Source material =
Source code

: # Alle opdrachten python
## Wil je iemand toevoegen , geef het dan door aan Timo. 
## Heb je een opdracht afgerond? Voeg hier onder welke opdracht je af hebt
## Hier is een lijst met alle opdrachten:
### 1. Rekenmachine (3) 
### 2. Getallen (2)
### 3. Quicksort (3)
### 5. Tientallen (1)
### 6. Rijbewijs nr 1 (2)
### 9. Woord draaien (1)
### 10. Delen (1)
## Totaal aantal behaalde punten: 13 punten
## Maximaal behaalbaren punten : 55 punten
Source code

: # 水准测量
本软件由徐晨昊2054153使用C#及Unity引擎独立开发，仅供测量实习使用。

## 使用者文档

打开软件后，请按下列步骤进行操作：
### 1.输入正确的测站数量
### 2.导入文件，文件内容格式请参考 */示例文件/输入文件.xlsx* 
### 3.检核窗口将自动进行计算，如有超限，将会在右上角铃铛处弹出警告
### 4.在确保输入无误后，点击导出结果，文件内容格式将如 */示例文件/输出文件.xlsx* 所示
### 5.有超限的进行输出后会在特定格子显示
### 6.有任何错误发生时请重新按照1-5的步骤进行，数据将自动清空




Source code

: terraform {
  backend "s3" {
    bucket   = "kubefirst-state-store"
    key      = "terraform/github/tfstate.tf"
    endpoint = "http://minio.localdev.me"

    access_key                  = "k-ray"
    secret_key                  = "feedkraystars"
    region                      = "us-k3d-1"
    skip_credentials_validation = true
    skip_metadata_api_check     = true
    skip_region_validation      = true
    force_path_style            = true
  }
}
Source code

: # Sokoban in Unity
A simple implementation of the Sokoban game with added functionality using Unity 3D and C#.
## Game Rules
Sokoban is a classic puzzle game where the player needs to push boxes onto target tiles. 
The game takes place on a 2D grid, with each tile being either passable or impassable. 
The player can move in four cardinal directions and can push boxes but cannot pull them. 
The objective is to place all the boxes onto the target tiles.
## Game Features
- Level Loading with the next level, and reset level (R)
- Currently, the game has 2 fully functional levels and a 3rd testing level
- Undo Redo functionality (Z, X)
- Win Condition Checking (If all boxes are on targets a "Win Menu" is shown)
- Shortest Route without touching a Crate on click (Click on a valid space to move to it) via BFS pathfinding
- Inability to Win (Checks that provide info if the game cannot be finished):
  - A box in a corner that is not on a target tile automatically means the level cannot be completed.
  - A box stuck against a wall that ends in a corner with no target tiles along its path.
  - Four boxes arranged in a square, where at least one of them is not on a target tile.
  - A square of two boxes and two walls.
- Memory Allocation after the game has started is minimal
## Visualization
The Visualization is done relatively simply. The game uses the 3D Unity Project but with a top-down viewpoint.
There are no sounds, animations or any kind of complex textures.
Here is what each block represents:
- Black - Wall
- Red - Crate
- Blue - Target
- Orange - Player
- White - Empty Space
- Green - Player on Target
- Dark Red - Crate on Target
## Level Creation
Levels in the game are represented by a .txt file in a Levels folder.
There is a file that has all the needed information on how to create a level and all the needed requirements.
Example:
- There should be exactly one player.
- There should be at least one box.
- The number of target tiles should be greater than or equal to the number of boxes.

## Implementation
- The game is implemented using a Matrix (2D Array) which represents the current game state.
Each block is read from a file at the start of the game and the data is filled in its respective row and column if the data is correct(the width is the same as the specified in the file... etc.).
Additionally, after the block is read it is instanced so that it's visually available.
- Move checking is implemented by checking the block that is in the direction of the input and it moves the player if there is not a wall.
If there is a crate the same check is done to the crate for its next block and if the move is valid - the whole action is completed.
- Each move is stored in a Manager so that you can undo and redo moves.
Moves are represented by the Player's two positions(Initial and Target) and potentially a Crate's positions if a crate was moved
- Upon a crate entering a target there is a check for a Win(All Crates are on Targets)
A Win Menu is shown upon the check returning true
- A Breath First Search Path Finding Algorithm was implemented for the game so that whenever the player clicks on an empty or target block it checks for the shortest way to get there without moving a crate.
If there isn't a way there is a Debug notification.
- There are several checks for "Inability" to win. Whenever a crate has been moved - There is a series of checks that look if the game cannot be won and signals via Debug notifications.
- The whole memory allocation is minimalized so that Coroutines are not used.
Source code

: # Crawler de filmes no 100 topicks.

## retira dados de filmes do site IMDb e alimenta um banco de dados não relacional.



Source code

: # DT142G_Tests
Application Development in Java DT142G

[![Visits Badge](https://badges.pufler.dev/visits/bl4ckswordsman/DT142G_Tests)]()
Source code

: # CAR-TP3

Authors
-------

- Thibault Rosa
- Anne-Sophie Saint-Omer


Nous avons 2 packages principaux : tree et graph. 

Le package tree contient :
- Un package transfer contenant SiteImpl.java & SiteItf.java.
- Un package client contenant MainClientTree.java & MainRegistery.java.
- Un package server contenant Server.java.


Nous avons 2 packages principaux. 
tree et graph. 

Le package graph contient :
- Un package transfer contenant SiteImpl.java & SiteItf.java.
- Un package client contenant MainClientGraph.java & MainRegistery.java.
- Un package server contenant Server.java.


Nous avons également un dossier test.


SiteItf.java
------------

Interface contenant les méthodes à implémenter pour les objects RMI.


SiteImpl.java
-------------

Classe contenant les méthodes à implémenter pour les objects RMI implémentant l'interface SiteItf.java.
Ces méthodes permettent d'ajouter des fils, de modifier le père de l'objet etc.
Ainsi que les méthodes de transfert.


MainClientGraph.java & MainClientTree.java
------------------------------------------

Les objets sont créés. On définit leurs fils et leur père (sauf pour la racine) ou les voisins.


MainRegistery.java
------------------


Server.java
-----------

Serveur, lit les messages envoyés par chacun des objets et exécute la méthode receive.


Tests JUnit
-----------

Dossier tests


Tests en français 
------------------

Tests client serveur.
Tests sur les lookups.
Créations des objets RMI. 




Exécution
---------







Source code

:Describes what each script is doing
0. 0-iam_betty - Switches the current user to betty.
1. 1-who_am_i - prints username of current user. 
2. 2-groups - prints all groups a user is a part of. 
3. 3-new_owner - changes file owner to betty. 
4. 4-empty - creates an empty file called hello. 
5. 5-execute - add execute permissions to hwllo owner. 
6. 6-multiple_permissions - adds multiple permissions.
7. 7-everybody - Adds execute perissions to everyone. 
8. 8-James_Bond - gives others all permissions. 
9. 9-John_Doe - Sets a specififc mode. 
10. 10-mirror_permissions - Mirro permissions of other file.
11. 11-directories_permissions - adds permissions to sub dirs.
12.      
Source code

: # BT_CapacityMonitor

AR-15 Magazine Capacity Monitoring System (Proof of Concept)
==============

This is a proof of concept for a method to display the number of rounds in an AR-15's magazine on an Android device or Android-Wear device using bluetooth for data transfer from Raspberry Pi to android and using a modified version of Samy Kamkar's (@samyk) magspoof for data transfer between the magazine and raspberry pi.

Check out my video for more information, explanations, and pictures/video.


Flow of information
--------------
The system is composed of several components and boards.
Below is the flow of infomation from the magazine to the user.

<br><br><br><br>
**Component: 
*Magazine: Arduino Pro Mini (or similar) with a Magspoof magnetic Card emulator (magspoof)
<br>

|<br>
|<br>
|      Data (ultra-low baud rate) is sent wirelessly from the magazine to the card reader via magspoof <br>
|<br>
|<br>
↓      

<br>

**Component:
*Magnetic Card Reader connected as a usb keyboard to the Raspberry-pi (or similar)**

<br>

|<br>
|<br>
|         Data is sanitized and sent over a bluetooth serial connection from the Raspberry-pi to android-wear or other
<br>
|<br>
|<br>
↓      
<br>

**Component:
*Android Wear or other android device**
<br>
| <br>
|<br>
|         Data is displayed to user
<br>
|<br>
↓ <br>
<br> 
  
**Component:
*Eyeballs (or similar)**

About this task = Once you have checked each line above for the string "without", state how many lines contain it and add nothing more.

Problem solution = 2